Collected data
▬▬▬▬▬▬▬▬▬▬
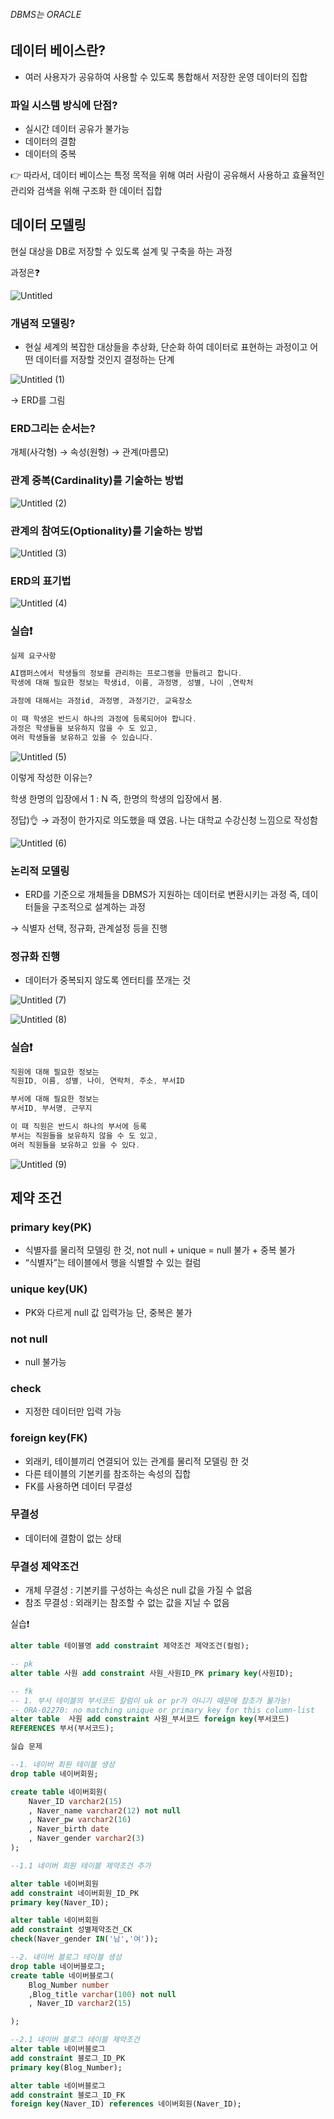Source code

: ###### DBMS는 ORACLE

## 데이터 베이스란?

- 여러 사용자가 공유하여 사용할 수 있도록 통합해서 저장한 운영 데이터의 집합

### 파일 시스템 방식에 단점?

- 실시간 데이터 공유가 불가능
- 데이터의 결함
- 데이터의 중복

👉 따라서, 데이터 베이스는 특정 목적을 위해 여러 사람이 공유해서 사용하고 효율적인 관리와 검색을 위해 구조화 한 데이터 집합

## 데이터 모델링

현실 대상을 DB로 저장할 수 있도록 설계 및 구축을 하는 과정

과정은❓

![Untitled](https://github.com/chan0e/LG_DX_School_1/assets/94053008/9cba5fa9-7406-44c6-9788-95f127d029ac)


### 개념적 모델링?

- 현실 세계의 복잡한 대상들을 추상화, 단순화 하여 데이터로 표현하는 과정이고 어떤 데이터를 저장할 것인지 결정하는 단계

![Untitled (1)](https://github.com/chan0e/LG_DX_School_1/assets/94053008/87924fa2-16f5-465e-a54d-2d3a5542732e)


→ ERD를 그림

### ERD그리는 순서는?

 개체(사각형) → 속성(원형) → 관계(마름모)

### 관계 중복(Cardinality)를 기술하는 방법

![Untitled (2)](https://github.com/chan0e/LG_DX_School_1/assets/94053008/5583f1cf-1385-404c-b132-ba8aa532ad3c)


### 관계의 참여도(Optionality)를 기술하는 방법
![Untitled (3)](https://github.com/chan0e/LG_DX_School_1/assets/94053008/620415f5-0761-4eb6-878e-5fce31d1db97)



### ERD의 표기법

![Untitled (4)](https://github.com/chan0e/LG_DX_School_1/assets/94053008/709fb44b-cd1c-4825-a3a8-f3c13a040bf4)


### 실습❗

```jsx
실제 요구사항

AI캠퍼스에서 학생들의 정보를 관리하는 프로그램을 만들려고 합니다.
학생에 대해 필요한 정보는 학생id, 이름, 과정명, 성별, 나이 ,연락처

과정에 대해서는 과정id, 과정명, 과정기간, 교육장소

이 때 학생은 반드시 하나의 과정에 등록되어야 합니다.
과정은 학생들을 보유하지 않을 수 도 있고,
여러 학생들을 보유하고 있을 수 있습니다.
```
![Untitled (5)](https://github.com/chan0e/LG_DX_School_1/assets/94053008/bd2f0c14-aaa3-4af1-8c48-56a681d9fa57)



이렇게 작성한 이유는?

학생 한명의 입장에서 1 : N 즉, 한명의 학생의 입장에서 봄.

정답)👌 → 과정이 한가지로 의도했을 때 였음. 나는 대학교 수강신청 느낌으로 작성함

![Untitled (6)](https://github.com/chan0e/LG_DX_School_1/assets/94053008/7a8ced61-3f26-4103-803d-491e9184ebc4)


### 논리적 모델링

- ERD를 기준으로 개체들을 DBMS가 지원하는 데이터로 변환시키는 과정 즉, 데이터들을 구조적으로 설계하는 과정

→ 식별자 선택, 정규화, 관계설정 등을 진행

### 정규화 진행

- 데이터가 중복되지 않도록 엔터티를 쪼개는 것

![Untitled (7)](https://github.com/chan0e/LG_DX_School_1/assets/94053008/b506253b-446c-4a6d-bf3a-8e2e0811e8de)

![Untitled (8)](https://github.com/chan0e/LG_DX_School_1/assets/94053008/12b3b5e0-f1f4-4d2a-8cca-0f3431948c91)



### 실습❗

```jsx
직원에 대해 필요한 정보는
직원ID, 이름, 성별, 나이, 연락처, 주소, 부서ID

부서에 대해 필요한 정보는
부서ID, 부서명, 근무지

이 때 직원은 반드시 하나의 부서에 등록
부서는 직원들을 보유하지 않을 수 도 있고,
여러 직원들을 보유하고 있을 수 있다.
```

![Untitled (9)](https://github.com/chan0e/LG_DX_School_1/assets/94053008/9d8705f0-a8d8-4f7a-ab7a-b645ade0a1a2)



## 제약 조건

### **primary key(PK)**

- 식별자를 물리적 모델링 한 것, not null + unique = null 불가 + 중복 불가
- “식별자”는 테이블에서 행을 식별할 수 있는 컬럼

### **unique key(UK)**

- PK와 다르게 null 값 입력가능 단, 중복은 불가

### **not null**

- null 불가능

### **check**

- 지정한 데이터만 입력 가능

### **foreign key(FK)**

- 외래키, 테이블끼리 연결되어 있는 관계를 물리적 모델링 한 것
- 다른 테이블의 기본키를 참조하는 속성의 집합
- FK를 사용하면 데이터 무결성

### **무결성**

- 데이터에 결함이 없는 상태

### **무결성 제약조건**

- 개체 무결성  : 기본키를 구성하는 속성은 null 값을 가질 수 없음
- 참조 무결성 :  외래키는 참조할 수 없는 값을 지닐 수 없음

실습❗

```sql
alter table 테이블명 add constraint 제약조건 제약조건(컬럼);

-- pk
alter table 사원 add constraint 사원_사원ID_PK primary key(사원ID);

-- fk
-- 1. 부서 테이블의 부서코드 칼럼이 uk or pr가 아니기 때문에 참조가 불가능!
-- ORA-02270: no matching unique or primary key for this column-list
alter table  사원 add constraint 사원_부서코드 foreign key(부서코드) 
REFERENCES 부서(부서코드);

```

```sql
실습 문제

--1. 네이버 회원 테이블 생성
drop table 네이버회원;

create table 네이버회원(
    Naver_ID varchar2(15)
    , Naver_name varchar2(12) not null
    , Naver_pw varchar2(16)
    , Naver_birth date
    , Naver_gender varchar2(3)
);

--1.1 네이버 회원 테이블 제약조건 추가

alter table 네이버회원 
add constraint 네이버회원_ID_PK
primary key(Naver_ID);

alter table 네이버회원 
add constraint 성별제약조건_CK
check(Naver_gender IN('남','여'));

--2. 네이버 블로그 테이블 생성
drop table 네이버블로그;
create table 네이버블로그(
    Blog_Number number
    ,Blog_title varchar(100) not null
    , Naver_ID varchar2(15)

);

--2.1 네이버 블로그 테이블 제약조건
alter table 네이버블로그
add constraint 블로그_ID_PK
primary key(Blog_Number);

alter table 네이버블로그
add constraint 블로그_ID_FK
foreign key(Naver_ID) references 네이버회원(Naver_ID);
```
▬▬▬▬▬▬▬▬▬▬
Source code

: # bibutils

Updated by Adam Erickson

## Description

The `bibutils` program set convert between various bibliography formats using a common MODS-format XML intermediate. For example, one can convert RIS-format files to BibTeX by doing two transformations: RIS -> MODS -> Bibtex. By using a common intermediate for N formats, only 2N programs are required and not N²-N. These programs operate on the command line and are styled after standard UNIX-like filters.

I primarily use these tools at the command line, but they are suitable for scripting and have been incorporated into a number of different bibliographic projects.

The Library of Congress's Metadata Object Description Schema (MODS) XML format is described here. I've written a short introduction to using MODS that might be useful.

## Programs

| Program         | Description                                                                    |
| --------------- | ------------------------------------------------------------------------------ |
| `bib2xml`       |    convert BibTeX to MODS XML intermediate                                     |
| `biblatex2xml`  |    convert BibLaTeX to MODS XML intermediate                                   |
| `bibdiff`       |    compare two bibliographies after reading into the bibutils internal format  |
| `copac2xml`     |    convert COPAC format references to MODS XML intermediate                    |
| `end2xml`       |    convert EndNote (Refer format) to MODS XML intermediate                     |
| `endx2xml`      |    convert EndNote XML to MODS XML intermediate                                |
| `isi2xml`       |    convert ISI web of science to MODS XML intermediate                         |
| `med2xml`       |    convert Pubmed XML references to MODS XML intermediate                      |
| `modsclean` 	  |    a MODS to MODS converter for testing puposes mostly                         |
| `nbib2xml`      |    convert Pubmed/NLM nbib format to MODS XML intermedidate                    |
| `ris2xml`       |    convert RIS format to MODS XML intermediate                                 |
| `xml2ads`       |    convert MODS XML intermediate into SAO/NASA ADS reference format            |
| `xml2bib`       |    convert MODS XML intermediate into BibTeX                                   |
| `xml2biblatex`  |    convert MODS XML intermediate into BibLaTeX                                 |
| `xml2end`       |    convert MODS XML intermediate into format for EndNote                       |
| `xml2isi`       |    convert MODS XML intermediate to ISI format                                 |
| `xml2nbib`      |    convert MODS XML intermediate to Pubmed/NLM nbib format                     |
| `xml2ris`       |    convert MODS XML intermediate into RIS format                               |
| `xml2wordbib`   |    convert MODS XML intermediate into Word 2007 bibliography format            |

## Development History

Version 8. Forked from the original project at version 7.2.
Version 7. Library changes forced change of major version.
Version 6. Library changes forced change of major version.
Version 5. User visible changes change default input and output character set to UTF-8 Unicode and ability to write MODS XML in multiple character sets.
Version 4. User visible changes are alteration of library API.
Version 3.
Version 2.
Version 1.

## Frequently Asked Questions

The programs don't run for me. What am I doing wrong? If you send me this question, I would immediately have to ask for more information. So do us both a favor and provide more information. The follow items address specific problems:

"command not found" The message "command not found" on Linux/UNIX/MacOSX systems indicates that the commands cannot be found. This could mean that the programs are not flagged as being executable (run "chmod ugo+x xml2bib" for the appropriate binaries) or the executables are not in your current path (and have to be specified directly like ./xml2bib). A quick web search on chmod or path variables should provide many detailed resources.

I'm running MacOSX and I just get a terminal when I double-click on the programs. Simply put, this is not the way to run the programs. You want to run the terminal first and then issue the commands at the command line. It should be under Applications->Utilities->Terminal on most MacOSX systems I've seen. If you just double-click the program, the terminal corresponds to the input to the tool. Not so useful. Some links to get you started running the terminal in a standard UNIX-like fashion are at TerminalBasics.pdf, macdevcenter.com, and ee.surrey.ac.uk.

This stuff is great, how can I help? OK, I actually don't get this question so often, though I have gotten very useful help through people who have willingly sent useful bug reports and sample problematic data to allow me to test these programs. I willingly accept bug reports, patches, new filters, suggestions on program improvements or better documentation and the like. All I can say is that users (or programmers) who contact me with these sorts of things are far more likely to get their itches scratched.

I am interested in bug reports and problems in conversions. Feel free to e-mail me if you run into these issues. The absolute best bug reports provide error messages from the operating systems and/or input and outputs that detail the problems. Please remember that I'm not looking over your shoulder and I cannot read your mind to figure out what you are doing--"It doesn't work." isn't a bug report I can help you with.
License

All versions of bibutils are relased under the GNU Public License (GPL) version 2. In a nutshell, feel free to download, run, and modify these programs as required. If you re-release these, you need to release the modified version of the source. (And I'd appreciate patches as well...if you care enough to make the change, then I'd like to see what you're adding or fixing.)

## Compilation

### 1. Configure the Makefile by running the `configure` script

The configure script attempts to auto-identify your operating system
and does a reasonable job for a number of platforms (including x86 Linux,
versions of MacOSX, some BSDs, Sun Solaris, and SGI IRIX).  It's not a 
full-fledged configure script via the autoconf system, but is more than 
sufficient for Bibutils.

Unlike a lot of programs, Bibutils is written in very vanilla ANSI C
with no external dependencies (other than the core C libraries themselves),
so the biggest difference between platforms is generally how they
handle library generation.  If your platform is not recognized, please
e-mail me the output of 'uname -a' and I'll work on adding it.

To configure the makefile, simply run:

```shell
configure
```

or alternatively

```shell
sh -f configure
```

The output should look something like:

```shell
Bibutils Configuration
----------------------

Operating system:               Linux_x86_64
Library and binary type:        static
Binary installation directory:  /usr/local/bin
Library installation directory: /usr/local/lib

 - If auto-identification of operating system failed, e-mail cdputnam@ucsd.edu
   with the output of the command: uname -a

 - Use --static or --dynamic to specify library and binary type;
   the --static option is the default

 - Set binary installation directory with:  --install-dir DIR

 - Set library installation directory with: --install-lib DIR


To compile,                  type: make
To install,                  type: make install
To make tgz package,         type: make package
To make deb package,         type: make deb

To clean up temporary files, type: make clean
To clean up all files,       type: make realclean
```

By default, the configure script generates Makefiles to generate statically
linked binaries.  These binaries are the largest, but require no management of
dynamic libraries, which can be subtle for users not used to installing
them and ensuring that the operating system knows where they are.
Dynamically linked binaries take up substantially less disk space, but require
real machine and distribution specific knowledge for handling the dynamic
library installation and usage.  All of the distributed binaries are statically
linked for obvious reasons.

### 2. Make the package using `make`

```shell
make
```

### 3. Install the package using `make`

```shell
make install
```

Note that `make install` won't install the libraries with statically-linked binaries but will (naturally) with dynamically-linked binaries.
▬▬▬▬▬▬▬▬▬▬
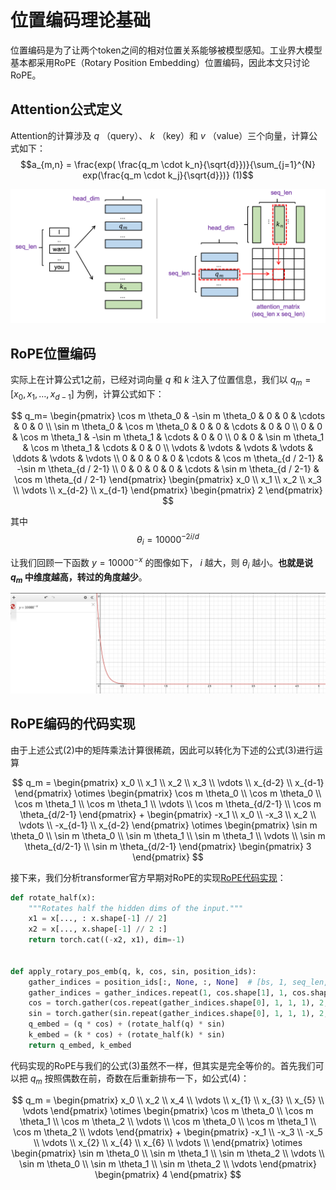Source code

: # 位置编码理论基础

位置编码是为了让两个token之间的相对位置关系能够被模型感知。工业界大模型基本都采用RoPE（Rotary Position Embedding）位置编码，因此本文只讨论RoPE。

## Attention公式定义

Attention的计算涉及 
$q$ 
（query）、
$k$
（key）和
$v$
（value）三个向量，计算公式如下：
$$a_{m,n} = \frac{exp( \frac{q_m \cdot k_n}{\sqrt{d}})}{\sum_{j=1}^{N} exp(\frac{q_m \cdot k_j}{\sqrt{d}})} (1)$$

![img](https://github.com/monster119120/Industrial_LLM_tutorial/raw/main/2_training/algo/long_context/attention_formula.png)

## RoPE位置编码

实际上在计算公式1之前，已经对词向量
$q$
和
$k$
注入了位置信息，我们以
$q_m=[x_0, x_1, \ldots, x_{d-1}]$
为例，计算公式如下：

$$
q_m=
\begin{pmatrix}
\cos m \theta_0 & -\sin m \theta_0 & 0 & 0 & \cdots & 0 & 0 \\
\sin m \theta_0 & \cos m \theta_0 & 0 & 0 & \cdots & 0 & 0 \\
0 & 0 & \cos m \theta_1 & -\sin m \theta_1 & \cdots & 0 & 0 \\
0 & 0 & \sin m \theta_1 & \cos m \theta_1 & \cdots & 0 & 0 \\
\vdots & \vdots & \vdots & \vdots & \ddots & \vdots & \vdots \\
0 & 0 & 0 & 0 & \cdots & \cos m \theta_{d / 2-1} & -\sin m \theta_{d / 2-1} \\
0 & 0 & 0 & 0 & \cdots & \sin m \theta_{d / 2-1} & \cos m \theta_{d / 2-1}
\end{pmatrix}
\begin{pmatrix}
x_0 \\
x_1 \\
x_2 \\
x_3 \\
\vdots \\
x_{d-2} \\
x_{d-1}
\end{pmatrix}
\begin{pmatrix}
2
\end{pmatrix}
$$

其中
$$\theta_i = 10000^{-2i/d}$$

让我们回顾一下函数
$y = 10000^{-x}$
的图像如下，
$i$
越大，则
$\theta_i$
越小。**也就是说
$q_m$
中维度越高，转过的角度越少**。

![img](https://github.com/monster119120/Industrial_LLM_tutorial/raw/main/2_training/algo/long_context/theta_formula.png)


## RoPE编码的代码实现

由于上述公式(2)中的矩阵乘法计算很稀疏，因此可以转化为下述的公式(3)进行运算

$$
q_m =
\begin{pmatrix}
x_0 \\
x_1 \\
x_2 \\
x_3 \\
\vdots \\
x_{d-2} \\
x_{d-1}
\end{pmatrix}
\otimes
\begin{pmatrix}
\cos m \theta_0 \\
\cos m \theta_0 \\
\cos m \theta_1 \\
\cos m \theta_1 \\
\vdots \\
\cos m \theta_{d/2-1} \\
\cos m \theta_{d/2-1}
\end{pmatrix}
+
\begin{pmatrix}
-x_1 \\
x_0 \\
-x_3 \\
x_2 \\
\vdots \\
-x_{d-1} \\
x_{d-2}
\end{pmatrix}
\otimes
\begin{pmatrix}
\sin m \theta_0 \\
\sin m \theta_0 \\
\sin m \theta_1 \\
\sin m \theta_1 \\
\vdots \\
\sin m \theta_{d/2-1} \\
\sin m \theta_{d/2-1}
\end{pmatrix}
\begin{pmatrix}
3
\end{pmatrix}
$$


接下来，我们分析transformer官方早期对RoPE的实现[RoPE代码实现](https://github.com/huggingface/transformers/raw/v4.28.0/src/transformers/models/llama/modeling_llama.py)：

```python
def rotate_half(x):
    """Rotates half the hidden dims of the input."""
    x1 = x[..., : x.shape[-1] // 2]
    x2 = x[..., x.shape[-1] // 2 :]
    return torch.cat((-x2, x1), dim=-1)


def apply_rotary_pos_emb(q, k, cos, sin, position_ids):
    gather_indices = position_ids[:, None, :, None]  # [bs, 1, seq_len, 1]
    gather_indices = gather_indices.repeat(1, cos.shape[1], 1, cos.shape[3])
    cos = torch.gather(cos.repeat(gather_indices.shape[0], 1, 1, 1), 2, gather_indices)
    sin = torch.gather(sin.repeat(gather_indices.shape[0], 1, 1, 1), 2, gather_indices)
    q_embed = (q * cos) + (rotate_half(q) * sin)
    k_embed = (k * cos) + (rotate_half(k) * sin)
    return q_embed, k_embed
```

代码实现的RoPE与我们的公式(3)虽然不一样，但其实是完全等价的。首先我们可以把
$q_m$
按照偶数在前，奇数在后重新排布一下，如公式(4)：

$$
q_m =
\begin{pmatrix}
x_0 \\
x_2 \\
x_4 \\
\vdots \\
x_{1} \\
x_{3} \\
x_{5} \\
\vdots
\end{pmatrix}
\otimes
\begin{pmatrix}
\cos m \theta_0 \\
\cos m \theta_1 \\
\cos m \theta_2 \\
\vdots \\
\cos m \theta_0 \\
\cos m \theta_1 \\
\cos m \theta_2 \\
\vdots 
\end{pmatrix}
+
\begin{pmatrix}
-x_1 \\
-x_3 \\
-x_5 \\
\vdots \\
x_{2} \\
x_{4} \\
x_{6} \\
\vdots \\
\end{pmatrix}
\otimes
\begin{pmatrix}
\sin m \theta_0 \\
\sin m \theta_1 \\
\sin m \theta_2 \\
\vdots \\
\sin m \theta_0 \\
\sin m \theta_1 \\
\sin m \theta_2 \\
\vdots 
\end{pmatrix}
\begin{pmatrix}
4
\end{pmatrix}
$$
▬▬▬▬▬▬▬▬▬▬
• [PROBLEM] Using the data above, count the lines where "from" appears. Reply with the number only.

• [SOLVED PROBLEM] 2